Just when I thought a book would never come along to topple
Mrs Dalloway off it's perch for me I find
The Hours. I know it is probably sacrilegious to list an emulation of a Woolf classic as higher than the classic itself - but I did fall completely in love with Cunningham's writing, his version of the story and his amazing creative talent in bringing the stories and character's together.
Cunningham takes Woolf's Mrs Dalloway and creates a modern interpretation of the novel by telling the stories of three female characters; Clarissa who lives in 1990's New York is in the midst of planning for a party to take place at her apartment that night, Laura Brown a young housewife and mother suffocating in the existence of 1940's suburban Los Angeles and Virginia Woolf herself, also living in the suburbs ,as a tonic for her health, and who is in the process of writing Mrs Dalloway.
Each chapter of the book is told from the perspective of each character in her own voice - and the voices are clear and distinct and yet in many ways containing a similar essence. The women are separated by time and place and yet they share common dreams and pains - the desire to be free, to be loved for who they are and to make their own choices. Cunningham uses simple, every day tasks and events to illustrate the inner worlds of the characters. I thought some of the most effective and painful parts of the narrative were the scenes where Laura is going through the process of making a cake for her husband's Birthday party;
Still she had hoped to create something finer, something more significant, than what she's produced, even with its smooth surface and its centered message. She wants (she admits to herself) a dream of a cake manifested as an actual cake; a cake invested with an undeniable and profound sense of comfort, of bounty. She wants to have baked a cake that banishes sorrow, even if only for a little while. She wants to have produced something marvelous; something that would be marvelous even to those who do not love her.

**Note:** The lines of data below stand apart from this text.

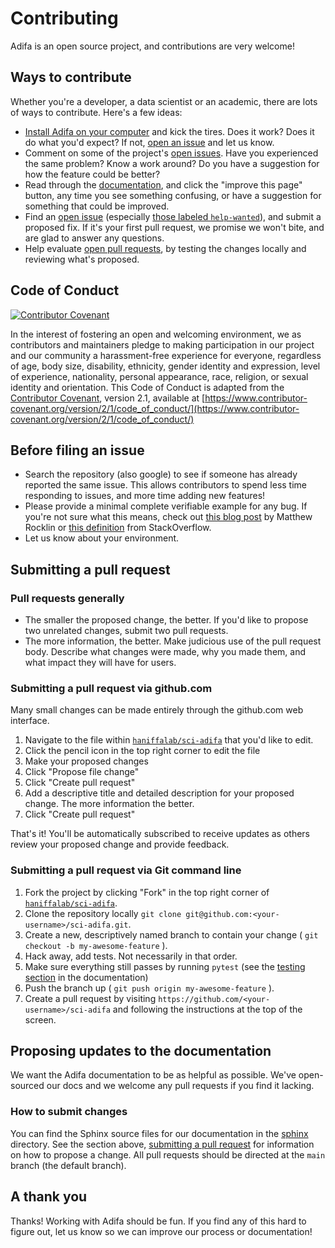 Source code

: # Contributing

Adifa is an open source project, and contributions are very welcome!

## Ways to contribute

Whether you're a developer, a data scientist or an academic, there are lots of ways to contribute. Here's a few ideas:

- [Install Adifa on your computer](https://haniffalab.com/sci-adifa/installation.html) and kick the tires. Does it work? Does it do what you'd expect? If not, [open an issue](https://github.com/haniffalab/sci-adifa/issues/new/choose) and let us know.
- Comment on some of the project's [open issues](https://github.com/haniffalab/sci-adifa/issues). Have you experienced the same problem? Know a work around? Do you have a suggestion for how the feature could be better?
- Read through the [documentation](https://haniffalab.com/sci-adifa/index.html), and click the "improve this page" button, any time you see something confusing, or have a suggestion for something that could be improved.
- Find an [open issue](https://github.com/haniffalab/sci-adifa/issues) (especially [those labeled `help-wanted`](https://github.com/haniffalab/sci-adifa/issues?q=is%3Aopen+is%3Aissue+label%3A%22help+wanted%22)), and submit a proposed fix. If it's your first pull request, we promise we won't bite, and are glad to answer any questions.
- Help evaluate [open pull requests](https://github.com/haniffalab/sci-adifa/pulls), by testing the changes locally and reviewing what's proposed.

## Code of Conduct

[![Contributor Covenant](https://img.shields.io/badge/Contributor%20Covenant-2.1-4baaaa.svg)](code_of_conduct.md)

In the interest of fostering an open and welcoming environment, we as contributors and maintainers pledge to making participation in our project and our community a harassment-free experience for everyone, regardless of age, body size, disability, ethnicity, gender identity and expression, level of experience, nationality, personal appearance, race, religion, or sexual identity and orientation. This Code of Conduct is adapted from the [Contributor Covenant](http://contributor-covenant.org), version 2.1, available at [https://www.contributor-covenant.org/version/2/1/code_of_conduct/](https://www.contributor-covenant.org/version/2/1/code_of_conduct/)

## Before filing an issue

- Search the repository (also google) to see if someone has already reported the same issue. This allows contributors to spend less time responding to issues, and more time adding new features!
- Please provide a minimal complete verifiable example for any bug. If you're not sure what this means, check out [this blog post](http://matthewrocklin.com/blog/work/2018/02/28/minimal-bug-reports) by Matthew Rocklin or [this definition](https://stackoverflow.com/help/mcve) from StackOverflow.
- Let us know about your environment.

## Submitting a pull request

### Pull requests generally

- The smaller the proposed change, the better. If you'd like to propose two unrelated changes, submit two pull requests.
- The more information, the better. Make judicious use of the pull request body. Describe what changes were made, why you made them, and what impact they will have for users.

### Submitting a pull request via github.com

Many small changes can be made entirely through the github.com web interface.

1. Navigate to the file within [`haniffalab/sci-adifa`](https://github.com/haniffalab/sci-adifa) that you'd like to edit.
2. Click the pencil icon in the top right corner to edit the file
3. Make your proposed changes
4. Click "Propose file change"
5. Click "Create pull request"
6. Add a descriptive title and detailed description for your proposed change. The more information the better.
7. Click "Create pull request"

That's it! You'll be automatically subscribed to receive updates as others review your proposed change and provide feedback.

### Submitting a pull request via Git command line

1. Fork the project by clicking "Fork" in the top right corner of [`haniffalab/sci-adifa`](https://github.com/haniffalab/sci-adifa).
2. Clone the repository locally `git clone git@github.com:<your-username>/sci-adifa.git`.
3. Create a new, descriptively named branch to contain your change ( `git checkout -b my-awesome-feature` ).
4. Hack away, add tests. Not necessarily in that order.
5. Make sure everything still passes by running `pytest` (see the [testing section](https://haniffalab.com/sci-adifa/installation.html#test) in the documentation)
6. Push the branch up ( `git push origin my-awesome-feature` ).
7. Create a pull request by visiting `https://github.com/<your-username>/sci-adifa` and following the instructions at the top of the screen.

## Proposing updates to the documentation

We want the Adifa documentation to be as helpful as possible. We've open-sourced our docs and we welcome any pull requests if you find it lacking.

### How to submit changes

You can find the Sphinx source files for our documentation in the [sphinx](https://github.com/haniffalab/sci-adifa/tree/main/sphinx) directory. See the section above, [submitting a pull request](#submitting-a-pull-request) for information on how to propose a change. All pull requests should be directed at the `main` branch (the default branch).

## A thank you

Thanks! Working with Adifa should be fun. If you find any of this hard to figure out, let us know so we can improve our process or documentation!
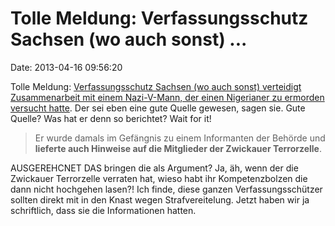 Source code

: Tolle Meldung: Verfassungsschutz Sachsen (wo auch sonst) \...
=============================================================

Date: 2013-04-16 09:56:20

Tolle Meldung: [Verfassungsschutz Sachsen (wo auch sonst) verteidigt
Zusammenarbeit mit einem Nazi-V-Mann, der einen Nigerianer zu ermorden
versucht hatte](http://ml.spiegel.de/article.do?id=894513). Der sei eben
eine gute Quelle gewesen, sagen sie. Gute Quelle? Was hat er denn so
berichtet? Wait for it!

> Er wurde damals im Gefängnis zu einem Informanten der Behörde und
> **lieferte auch Hinweise auf die Mitglieder der Zwickauer
> Terrorzelle**.

AUSGEREHCNET DAS bringen die als Argument? Ja, äh, wenn der die
Zwickauer Terrorzelle verraten hat, wieso habt ihr Kompetenzbolzen die
dann nicht hochgehen lasen?! Ich finde, diese ganzen Verfassungsschützer
sollten direkt mit in den Knast wegen Strafvereitelung. Jetzt haben wir
ja schriftlich, dass sie die Informationen hatten.
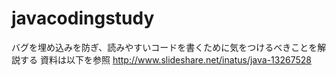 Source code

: javacodingstudy
===============

バグを埋め込みを防ぎ、読みやすいコードを書くために気をつけるべきことを解説する 
資料は以下を参照
http://www.slideshare.net/inatus/java-13267528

She has failed. She wishes she didn't mind. Something, she thinks, is wrong with her.
I felt such connection with these characters, Laura in particular even though she is probably the one I have the least in common with in life (apart from her desire to just escape her life for a while and read her beloved book in bed!).

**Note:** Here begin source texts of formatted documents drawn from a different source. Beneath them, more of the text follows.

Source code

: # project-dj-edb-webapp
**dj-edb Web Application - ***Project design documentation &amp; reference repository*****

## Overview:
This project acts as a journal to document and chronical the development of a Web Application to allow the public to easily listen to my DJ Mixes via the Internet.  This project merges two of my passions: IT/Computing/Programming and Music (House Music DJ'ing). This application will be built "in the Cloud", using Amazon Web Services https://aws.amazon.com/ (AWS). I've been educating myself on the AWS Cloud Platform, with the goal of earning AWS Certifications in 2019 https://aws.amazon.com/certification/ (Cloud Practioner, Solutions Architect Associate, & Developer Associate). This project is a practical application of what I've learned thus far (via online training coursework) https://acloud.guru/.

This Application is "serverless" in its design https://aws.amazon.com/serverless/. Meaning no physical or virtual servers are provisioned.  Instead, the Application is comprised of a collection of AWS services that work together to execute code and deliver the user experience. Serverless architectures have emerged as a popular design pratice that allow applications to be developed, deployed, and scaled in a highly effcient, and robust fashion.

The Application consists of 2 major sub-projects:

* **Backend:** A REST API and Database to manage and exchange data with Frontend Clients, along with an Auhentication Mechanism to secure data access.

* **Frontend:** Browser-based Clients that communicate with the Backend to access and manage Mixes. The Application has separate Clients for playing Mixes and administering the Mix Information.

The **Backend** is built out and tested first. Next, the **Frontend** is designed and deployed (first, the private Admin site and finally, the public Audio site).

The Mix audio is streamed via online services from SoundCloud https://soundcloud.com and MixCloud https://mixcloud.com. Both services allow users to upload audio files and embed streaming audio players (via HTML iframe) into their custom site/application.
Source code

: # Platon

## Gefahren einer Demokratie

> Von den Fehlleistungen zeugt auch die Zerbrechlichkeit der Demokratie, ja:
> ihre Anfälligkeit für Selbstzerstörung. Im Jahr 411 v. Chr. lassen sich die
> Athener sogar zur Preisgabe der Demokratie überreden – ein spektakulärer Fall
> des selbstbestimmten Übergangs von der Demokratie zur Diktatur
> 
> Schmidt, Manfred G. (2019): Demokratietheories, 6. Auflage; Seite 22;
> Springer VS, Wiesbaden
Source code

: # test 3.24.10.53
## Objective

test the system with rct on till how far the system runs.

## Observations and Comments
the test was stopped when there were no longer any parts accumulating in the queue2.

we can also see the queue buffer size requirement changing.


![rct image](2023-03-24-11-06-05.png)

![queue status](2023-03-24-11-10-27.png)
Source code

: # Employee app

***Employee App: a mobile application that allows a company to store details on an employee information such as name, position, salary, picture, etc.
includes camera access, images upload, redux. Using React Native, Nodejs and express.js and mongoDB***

I was so sad when this book ended - partly because of the pain it had touched on in each of the characters but mostly because I just wanted to keep reading more about them. I am definitely glad that I waited to read The Hours until after I had read Mrs Dalloway - the book would stand alone perfectly but it has so much more meaning for being able to connect it to Woolf's writing. I will be reading this one again, and again and possibly even again.